Bayesian Inversion of Multimode Interface-Wave Dispersion From Ambient Noise

Abstract

This paper applies nonlinear Bayesian inversion to estimate seabed shear-wave speed profiles and their uncertainties using interface-wave dispersion curves extracted from ocean ambient noise, and compares the resolution of seabed structure for fundamental mode and multimode data. Ambient noise recordings were collected for 2.15 h at hydrophones of an entrenched ocean bottom cable in the North Sea. Scholte-wave dispersion curves for the fundamental mode and several higher order modes within the frequency range 0.25–3.9 Hz are extracted from cross correlations of noise recordings at sensor pairs via the slowness-frequency transform. The Bayesian information criterion is used to determine the preferred model parameterizations in terms of the number of sediment layers supported by the data for inversions based on the fundamental mode alone and on the first three modes.

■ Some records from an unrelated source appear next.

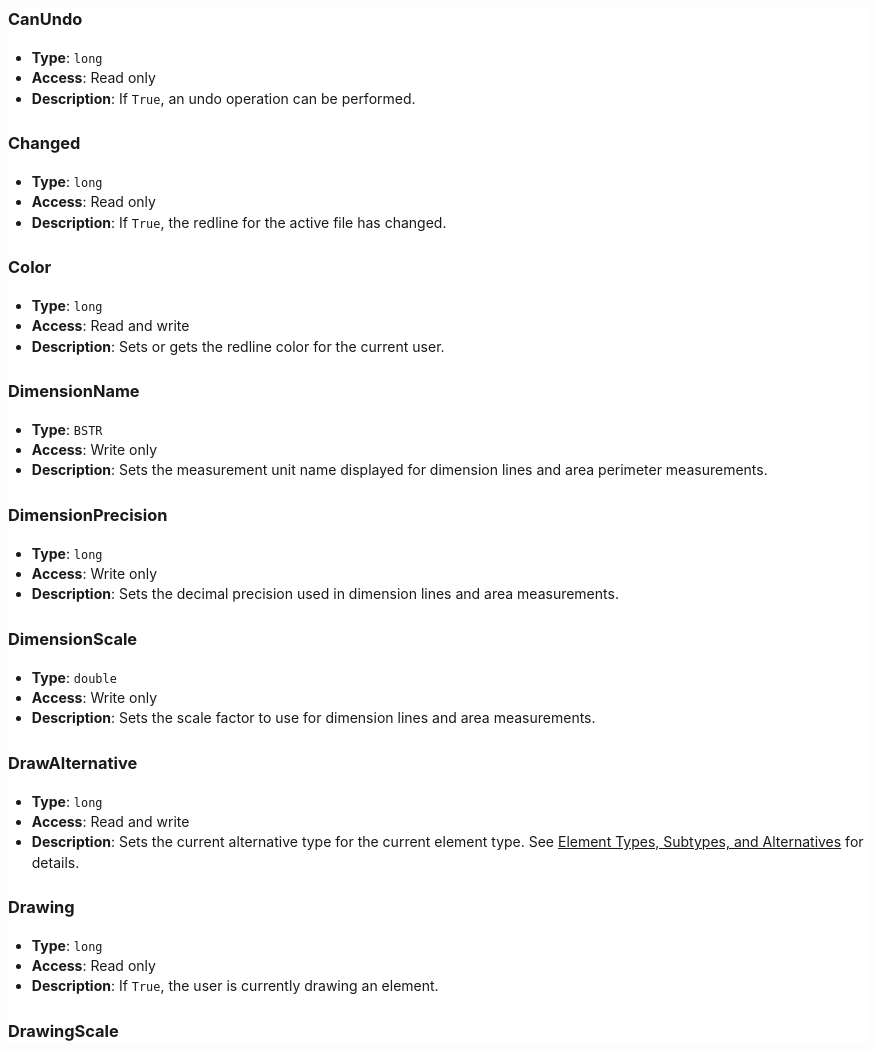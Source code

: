 ### CanUndo

- **Type**: `long`
- **Access**: Read only
- **Description**: If `True`, an undo operation can be performed.

### Changed

- **Type**: `long`
- **Access**: Read only
- **Description**: If `True`, the redline for the active file has changed.

### Color

- **Type**: `long`
- **Access**: Read and write
- **Description**: Sets or gets the redline color for the current user.

### DimensionName

- **Type**: `BSTR`
- **Access**: Write only
- **Description**: Sets the measurement unit name displayed for dimension lines and area perimeter measurements.

### DimensionPrecision

- **Type**: `long`
- **Access**: Write only
- **Description**: Sets the decimal precision used in dimension lines and area measurements.

### DimensionScale

- **Type**: `double`
- **Access**: Write only
- **Description**: Sets the scale factor to use for dimension lines and area measurements.

### DrawAlternative

- **Type**: `long`
- **Access**: Read and write
- **Description**: Sets the current alternative type for the current element type. See [Element Types, Subtypes, and Alternatives](#element-types-subtypes-and-alternatives) for details.

### Drawing

- **Type**: `long`
- **Access**: Read only
- **Description**: If `True`, the user is currently drawing an element.

### DrawingScale
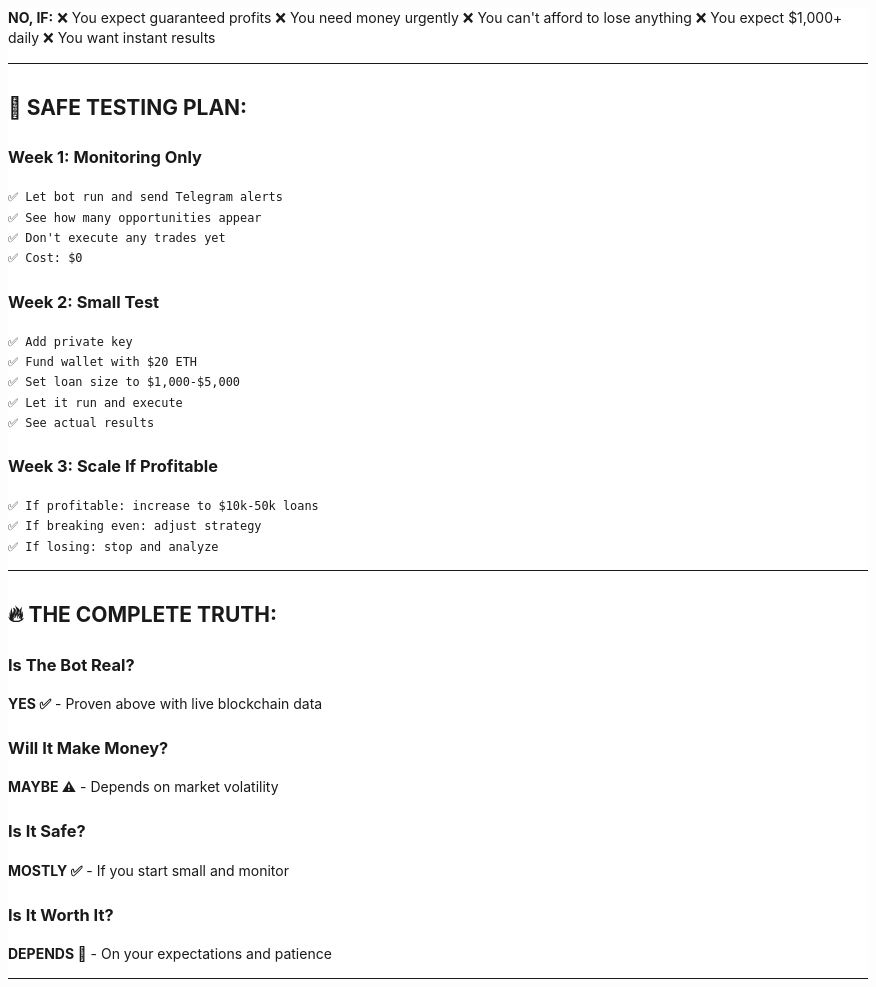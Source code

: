 **NO, IF:**
❌ You expect guaranteed profits
❌ You need money urgently
❌ You can't afford to lose anything
❌ You expect $1,000+ daily
❌ You want instant results

---

## 🎯 SAFE TESTING PLAN:

### Week 1: Monitoring Only
```
✅ Let bot run and send Telegram alerts
✅ See how many opportunities appear
✅ Don't execute any trades yet
✅ Cost: $0
```

### Week 2: Small Test
```
✅ Add private key
✅ Fund wallet with $20 ETH
✅ Set loan size to $1,000-$5,000
✅ Let it run and execute
✅ See actual results
```

### Week 3: Scale If Profitable
```
✅ If profitable: increase to $10k-50k loans
✅ If breaking even: adjust strategy
✅ If losing: stop and analyze
```

---

## 🔥 THE COMPLETE TRUTH:

### Is The Bot Real?
**YES ✅** - Proven above with live blockchain data

### Will It Make Money?
**MAYBE ⚠️** - Depends on market volatility

### Is It Safe?
**MOSTLY ✅** - If you start small and monitor

### Is It Worth It?
**DEPENDS 🤷** - On your expectations and patience

---
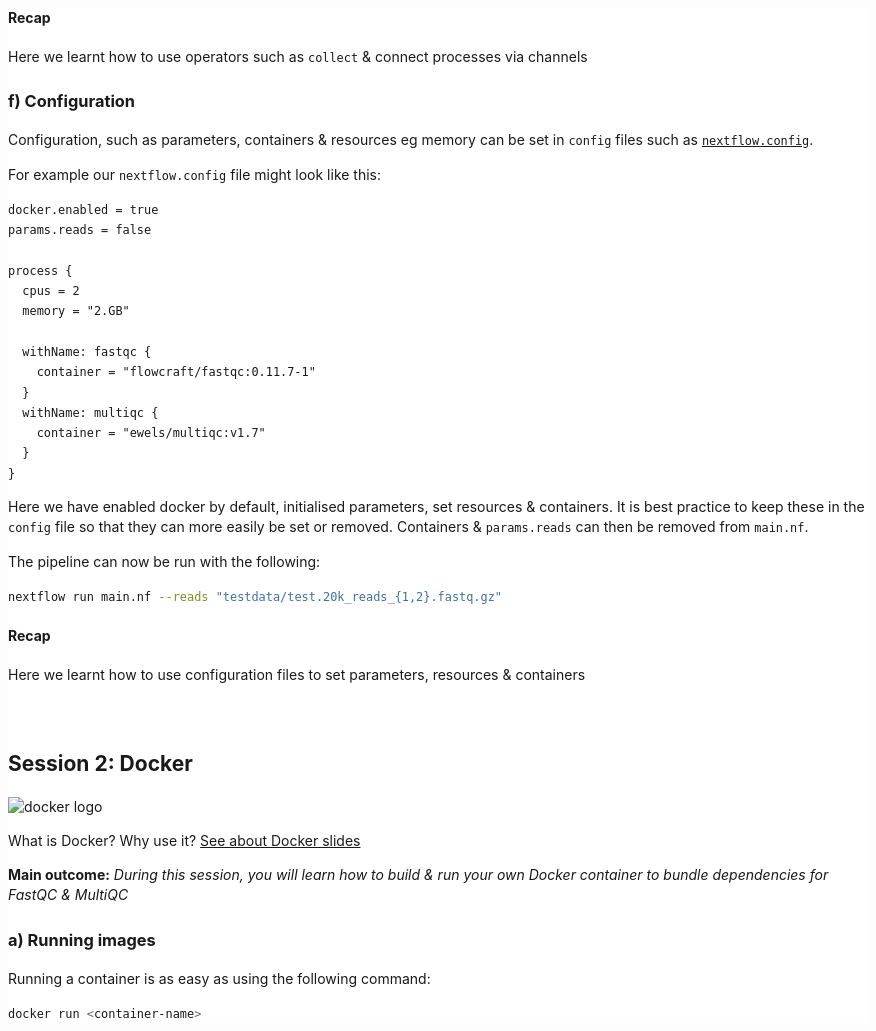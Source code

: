 #### Recap
Here we learnt how to use operators such as `collect` & connect processes via channels

### f) Configuration

Configuration, such as parameters, containers & resources eg memory can be set in `config` files such as [`nextflow.config`](https://www.nextflow.io/docs/latest/config.html#configuration-file).

For example our `nextflow.config` file might look like this:
```
docker.enabled = true
params.reads = false

process {
  cpus = 2
  memory = "2.GB"

  withName: fastqc {
    container = "flowcraft/fastqc:0.11.7-1"
  }
  withName: multiqc {
    container = "ewels/multiqc:v1.7"
  }
}
```

Here we have enabled docker by default, initialised parameters, set resources & containers. It is best practice to keep these in the `config` file so that they can more easily be set or removed. Containers & `params.reads` can then be removed from `main.nf`.

The pipeline can now be run with the following:
```bash
nextflow run main.nf --reads "testdata/test.20k_reads_{1,2}.fastq.gz"
```

#### Recap
Here we learnt how to use configuration files to set parameters, resources & containers

<br />

## Session 2: Docker

![docker logo](https://raw.githubusercontent.com/PhilPalmer/lbf-hack-tutorial/master/images/docker.gif)

What is Docker? Why use it? [See about Docker slides]()

**Main outcome:** *During this session, you will learn how to build & run your own Docker container to bundle dependencies for FastQC & MultiQC*

### a) Running images

Running a container is as easy as using the following command: 

```bash
docker run <container-name> 
```

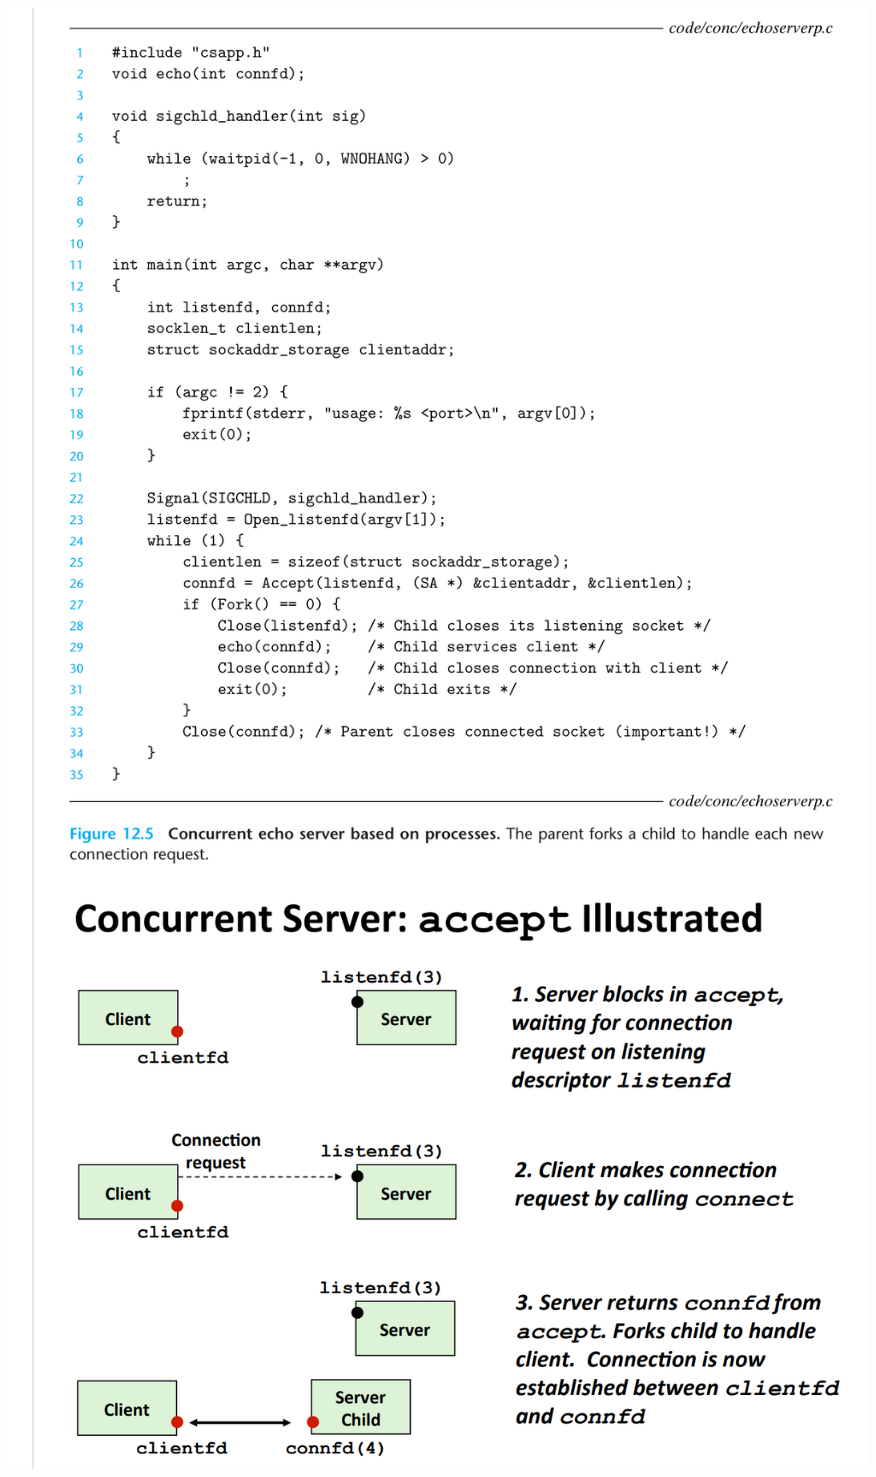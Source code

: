 > ![](Concurrent_Programming.assets/image-20240404134700524.png)![](Concurrent_Programming.assets/image-20240404135600826.png)
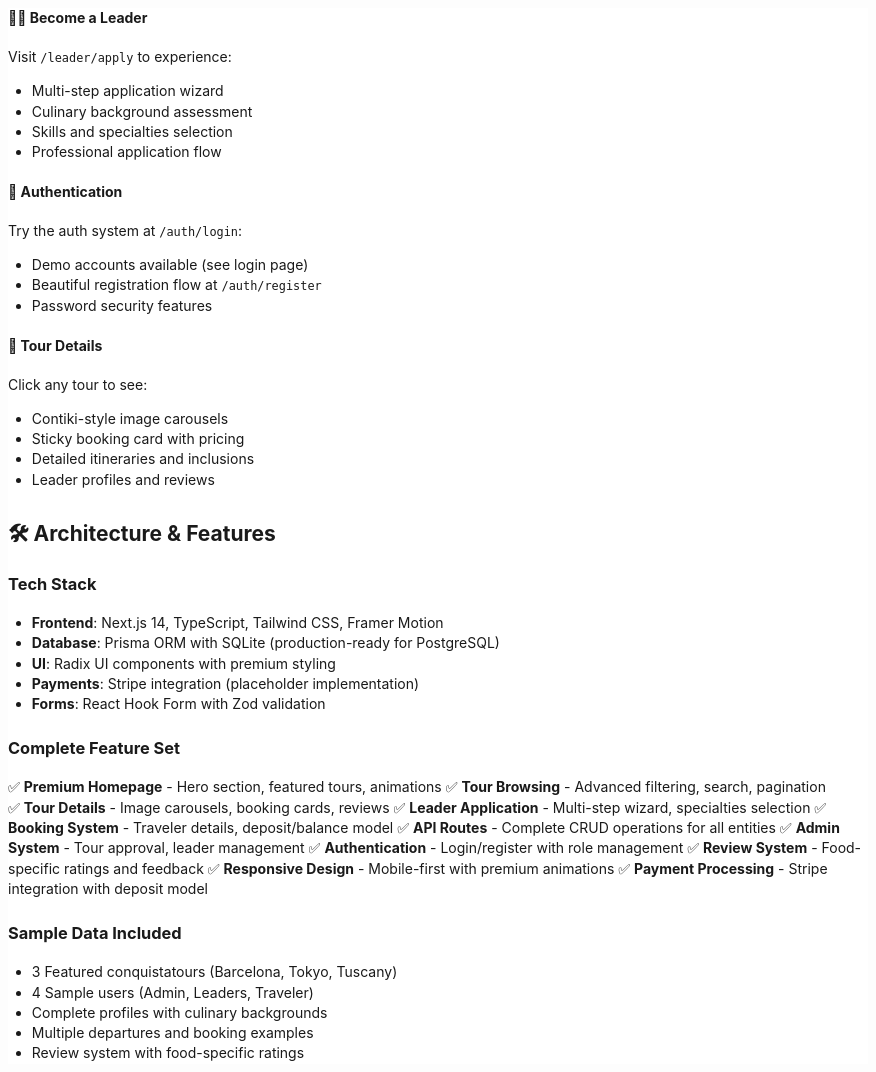 #### 👨‍🍳 **Become a Leader**
Visit `/leader/apply` to experience:
- Multi-step application wizard
- Culinary background assessment
- Skills and specialties selection
- Professional application flow

#### 🔐 **Authentication**
Try the auth system at `/auth/login`:
- Demo accounts available (see login page)
- Beautiful registration flow at `/auth/register`
- Password security features

#### 📖 **Tour Details**
Click any tour to see:
- Contiki-style image carousels
- Sticky booking card with pricing
- Detailed itineraries and inclusions
- Leader profiles and reviews

## 🛠 Architecture & Features

### **Tech Stack**
- **Frontend**: Next.js 14, TypeScript, Tailwind CSS, Framer Motion
- **Database**: Prisma ORM with SQLite (production-ready for PostgreSQL)
- **UI**: Radix UI components with premium styling
- **Payments**: Stripe integration (placeholder implementation)
- **Forms**: React Hook Form with Zod validation

### **Complete Feature Set**

✅ **Premium Homepage** - Hero section, featured tours, animations
✅ **Tour Browsing** - Advanced filtering, search, pagination  
✅ **Tour Details** - Image carousels, booking cards, reviews
✅ **Leader Application** - Multi-step wizard, specialties selection
✅ **Booking System** - Traveler details, deposit/balance model
✅ **API Routes** - Complete CRUD operations for all entities
✅ **Admin System** - Tour approval, leader management
✅ **Authentication** - Login/register with role management
✅ **Review System** - Food-specific ratings and feedback
✅ **Responsive Design** - Mobile-first with premium animations
✅ **Payment Processing** - Stripe integration with deposit model

### **Sample Data Included**
- 3 Featured conquistatours (Barcelona, Tokyo, Tuscany)
- 4 Sample users (Admin, Leaders, Traveler)  
- Complete profiles with culinary backgrounds
- Multiple departures and booking examples
- Review system with food-specific ratings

Adaptive hybrid optimization and Metropolis–Hastings sampling are applied to estimate the optimum a posteriori shear-wave speed models and to compute marginal posterior probability distributions and profiles. The results show quantitatively that multimode inversion provides higher resolution of shallow shear-wave speed structure with smaller uncertainties at all depths than inversion of the fundamental mode alone.